╭──

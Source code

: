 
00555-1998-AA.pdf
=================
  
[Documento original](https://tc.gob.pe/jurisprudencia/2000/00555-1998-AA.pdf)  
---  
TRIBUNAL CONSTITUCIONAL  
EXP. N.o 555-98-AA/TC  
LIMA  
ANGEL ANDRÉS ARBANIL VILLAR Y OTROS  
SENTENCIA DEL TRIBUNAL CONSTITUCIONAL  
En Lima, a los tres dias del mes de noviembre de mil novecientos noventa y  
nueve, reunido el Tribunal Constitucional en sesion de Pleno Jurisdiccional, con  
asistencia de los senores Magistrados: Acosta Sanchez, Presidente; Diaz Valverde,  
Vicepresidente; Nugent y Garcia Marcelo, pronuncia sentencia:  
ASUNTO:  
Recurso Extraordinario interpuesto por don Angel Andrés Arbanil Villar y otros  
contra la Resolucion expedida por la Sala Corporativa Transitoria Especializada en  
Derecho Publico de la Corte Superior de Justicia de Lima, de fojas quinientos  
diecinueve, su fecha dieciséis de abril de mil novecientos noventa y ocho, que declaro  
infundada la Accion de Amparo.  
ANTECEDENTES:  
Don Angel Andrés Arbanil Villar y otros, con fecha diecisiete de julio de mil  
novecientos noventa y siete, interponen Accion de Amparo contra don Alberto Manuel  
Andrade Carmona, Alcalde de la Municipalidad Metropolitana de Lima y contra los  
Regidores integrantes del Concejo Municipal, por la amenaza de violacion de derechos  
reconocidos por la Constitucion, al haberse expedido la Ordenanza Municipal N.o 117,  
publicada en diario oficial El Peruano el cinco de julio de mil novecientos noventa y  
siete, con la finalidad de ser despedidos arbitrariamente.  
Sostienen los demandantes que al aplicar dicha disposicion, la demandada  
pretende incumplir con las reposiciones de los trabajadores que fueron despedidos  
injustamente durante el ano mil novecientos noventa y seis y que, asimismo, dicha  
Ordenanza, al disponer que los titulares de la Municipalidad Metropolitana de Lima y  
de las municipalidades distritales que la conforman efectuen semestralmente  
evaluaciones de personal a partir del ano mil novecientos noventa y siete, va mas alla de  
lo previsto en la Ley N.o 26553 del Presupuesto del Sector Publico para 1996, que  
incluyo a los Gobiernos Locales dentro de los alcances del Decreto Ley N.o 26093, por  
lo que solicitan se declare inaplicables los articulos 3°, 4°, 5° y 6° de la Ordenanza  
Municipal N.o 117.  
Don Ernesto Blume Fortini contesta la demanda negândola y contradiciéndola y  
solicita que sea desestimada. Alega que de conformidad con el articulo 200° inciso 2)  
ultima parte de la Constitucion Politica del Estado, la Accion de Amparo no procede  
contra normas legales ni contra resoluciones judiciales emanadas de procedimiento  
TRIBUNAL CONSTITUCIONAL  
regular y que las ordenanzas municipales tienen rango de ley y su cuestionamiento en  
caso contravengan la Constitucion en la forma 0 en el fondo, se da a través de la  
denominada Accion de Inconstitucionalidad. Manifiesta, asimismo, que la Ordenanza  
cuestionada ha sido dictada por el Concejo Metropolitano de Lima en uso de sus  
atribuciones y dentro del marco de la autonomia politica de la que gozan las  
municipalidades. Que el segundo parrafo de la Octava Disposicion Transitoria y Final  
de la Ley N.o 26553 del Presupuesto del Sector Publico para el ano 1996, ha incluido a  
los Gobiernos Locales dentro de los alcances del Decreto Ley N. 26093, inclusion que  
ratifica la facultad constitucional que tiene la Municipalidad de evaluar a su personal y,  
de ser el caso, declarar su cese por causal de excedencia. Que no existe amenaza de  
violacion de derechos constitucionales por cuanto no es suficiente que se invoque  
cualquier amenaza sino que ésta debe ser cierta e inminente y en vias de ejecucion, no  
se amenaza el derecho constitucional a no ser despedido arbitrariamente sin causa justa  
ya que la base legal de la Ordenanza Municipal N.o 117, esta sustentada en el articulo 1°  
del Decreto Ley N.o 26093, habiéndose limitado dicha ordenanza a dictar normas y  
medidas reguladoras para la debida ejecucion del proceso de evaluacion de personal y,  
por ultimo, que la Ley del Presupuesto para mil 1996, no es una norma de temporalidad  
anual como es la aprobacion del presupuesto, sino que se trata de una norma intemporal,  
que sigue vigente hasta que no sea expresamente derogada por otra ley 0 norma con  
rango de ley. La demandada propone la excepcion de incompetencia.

╰──

**Exercise**
Reproduce verbatim the lines above, from the line with "Recurso Extraordinario interpuesto" through the line with "siete, con la".

**Solution**
Recurso Extraordinario interpuesto por don Angel Andrés Arbanil Villar y otros  
contra la Resolucion expedida por la Sala Corporativa Transitoria Especializada en  
Derecho Publico de la Corte Superior de Justicia de Lima, de fojas quinientos  
diecinueve, su fecha dieciséis de abril de mil novecientos noventa y ocho, que declaro  
infundada la Accion de Amparo.  
ANTECEDENTES:  
Don Angel Andrés Arbanil Villar y otros, con fecha diecisiete de julio de mil  
novecientos noventa y siete, interponen Accion de Amparo contra don Alberto Manuel  
Andrade Carmona, Alcalde de la Municipalidad Metropolitana de Lima y contra los  
Regidores integrantes del Concejo Municipal, por la amenaza de violacion de derechos  
reconocidos por la Constitucion, al haberse expedido la Ordenanza Municipal N.o 117,  
publicada en diario oficial El Peruano el cinco de julio de mil novecientos noventa y  
siete, con la finalidad de ser despedidos arbitrariamente.  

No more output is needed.